(Stored data entries)
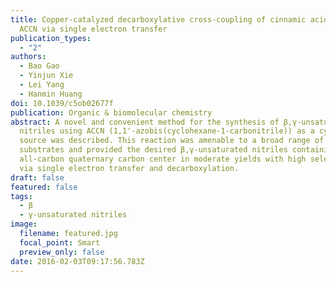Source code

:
 ```yaml
---
title: Copper-catalyzed decarboxylative cross-coupling of cinnamic acids and
  ACCN via single electron transfer
publication_types:
  - "2"
authors:
  - Bao Gao
  - Yinjun Xie
  - Lei Yang
  - Hanmin Huang
doi: 10.1039/c5ob02677f
publication: Organic & biomolecular chemistry
abstract: A novel and convenient method for the synthesis of β,γ-unsaturated
  nitriles using ACCN (1,1'-azobis(cyclohexane-1-carbonitrile)) as a cyano
  source was described. This reaction was amenable to a broad range of
  substrates and provided the desired β,γ-unsaturated nitriles containing an
  all-carbon quaternary carbon center in moderate yields with high selectivity
  via single electron transfer and decarboxylation.
draft: false
featured: false
tags:
  - β
  - γ-unsaturated nitriles
image:
  filename: featured.jpg
  focal_point: Smart
  preview_only: false
date: 2016-02-03T09:17:56.783Z
---
```

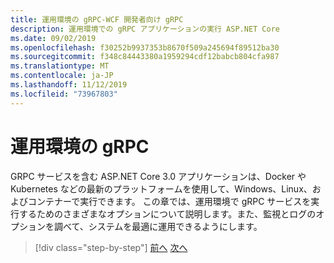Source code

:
 ```yaml
---
title: 運用環境の gRPC-WCF 開発者向け gRPC
description: 運用環境での gRPC アプリケーションの実行 ASP.NET Core
ms.date: 09/02/2019
ms.openlocfilehash: f30252b9937353b8670f509a245694f89512ba30
ms.sourcegitcommit: f348c84443380a1959294cdf12babcb804cfa987
ms.translationtype: MT
ms.contentlocale: ja-JP
ms.lasthandoff: 11/12/2019
ms.locfileid: "73967803"
---
```

# <a name="grpc-in-production"></a>運用環境の gRPC

GRPC サービスを含む ASP.NET Core 3.0 アプリケーションは、Docker や Kubernetes などの最新のプラットフォームを使用して、Windows、Linux、およびコンテナーで実行できます。 この章では、運用環境で gRPC サービスを実行するためのさまざまなオプションについて説明します。また、監視とログのオプションを調べて、システムを最適に運用できるようにします。

>[!div class="step-by-step"]
>[前へ](encryption.md)
>[次へ](self-hosted.md)
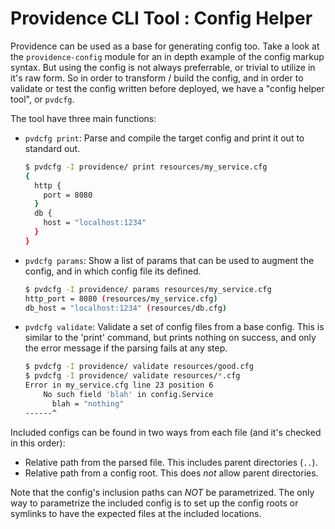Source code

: Providence CLI Tool : Config Helper
===================================

Providence can be used as a base for generating config too. Take a look at the
`providence-config` module for an in depth example of the config markup syntax.
But using the config is not always preferrable, or trivial to utilize in it's raw
form. So in order to transform / build the config, and in order to validate or test
the config written before deployed, we have a "config helper tool", or `pvdcfg`.

The tool have three main functions:

- `pvdcfg print`: Parse and compile the target config and print it out to standard out.

    ```sh
    $ pvdcfg -I providence/ print resources/my_service.cfg
    {
      http {
        port = 8080
      }
      db {
        host = "localhost:1234"
      }
    }
    ```

- `pvdcfg params`: Show a list of params that can be used to augment the config, and in
  which config file its defined.
  
    ```sh
    $ pvdcfg -I providence/ params resources/my_service.cfg
    http_port = 8080 (resources/my_service.cfg)
    db_host = "localhost:1234" (resources/db.cfg)
    ```

- `pvdcfg validate`: Validate a set of config files from a base config. This is similar to
  the 'print' command, but prints nothing on success, and only the error message if the parsing
  fails at any step.

    ```sh
    $ pvdcfg -I providence/ validate resources/good.cfg
    $ pvdcfg -I providence/ validate resources/*.cfg
    Error in my_service.cfg line 23 position 6
        No such field 'blah' in config.Service
          blah = "nothing"
    ------^
    ```

Included configs can be found in two ways from each file (and it's checked in this order):

- Relative path from the parsed file. This includes parent directories (`..`).
- Relative path from a config root. This does *not* allow parent directories.

Note that the config's inclusion paths can *NOT* be parametrized. The only way to
parametrize the included config is to set up the config roots or symlinks to have the
expected files at the included locations.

- YOUR INSTRUCTIONS
Set the lines above down again, word for word, from the first through the one containing "The tool have"; pictures excluded.

- WRITTEN ANSWER
Source code

:
 ```yaml
---
title: Copper-catalyzed decarboxylative cross-coupling of cinnamic acids and
  ACCN via single electron transfer
publication_types:
  - "2"
authors:
  - Bao Gao
  - Yinjun Xie
  - Lei Yang
  - Hanmin Huang
doi: 10.1039/c5ob02677f
publication: Organic & biomolecular chemistry
abstract: A novel and convenient method for the synthesis of β,γ-unsaturated
  nitriles using ACCN (1,1'-azobis(cyclohexane-1-carbonitrile)) as a cyano
  source was described. This reaction was amenable to a broad range of
  substrates and provided the desired β,γ-unsaturated nitriles containing an
  all-carbon quaternary carbon center in moderate yields with high selectivity
  via single electron transfer and decarboxylation.
draft: false
featured: false
tags:
  - β
  - γ-unsaturated nitriles
image:
  filename: featured.jpg
  focal_point: Smart
  preview_only: false
date: 2016-02-03T09:17:56.783Z
---
```

Source code

:
 ```yaml
---
title: 運用環境の gRPC-WCF 開発者向け gRPC
description: 運用環境での gRPC アプリケーションの実行 ASP.NET Core
ms.date: 09/02/2019
ms.openlocfilehash: f30252b9937353b8670f509a245694f89512ba30
ms.sourcegitcommit: f348c84443380a1959294cdf12babcb804cfa987
ms.translationtype: MT
ms.contentlocale: ja-JP
ms.lasthandoff: 11/12/2019
ms.locfileid: "73967803"
---
```

# <a name="grpc-in-production"></a>運用環境の gRPC

GRPC サービスを含む ASP.NET Core 3.0 アプリケーションは、Docker や Kubernetes などの最新のプラットフォームを使用して、Windows、Linux、およびコンテナーで実行できます。 この章では、運用環境で gRPC サービスを実行するためのさまざまなオプションについて説明します。また、監視とログのオプションを調べて、システムを最適に運用できるようにします。

>[!div class="step-by-step"]
>[前へ](encryption.md)
>[次へ](self-hosted.md)
Source code

: Providence CLI Tool : Config Helper
===================================

Providence can be used as a base for generating config too. Take a look at the
`providence-config` module for an in depth example of the config markup syntax.
But using the config is not always preferrable, or trivial to utilize in it's raw
form. So in order to transform / build the config, and in order to validate or test
the config written before deployed, we have a "config helper tool", or `pvdcfg`.

The tool have three main functions:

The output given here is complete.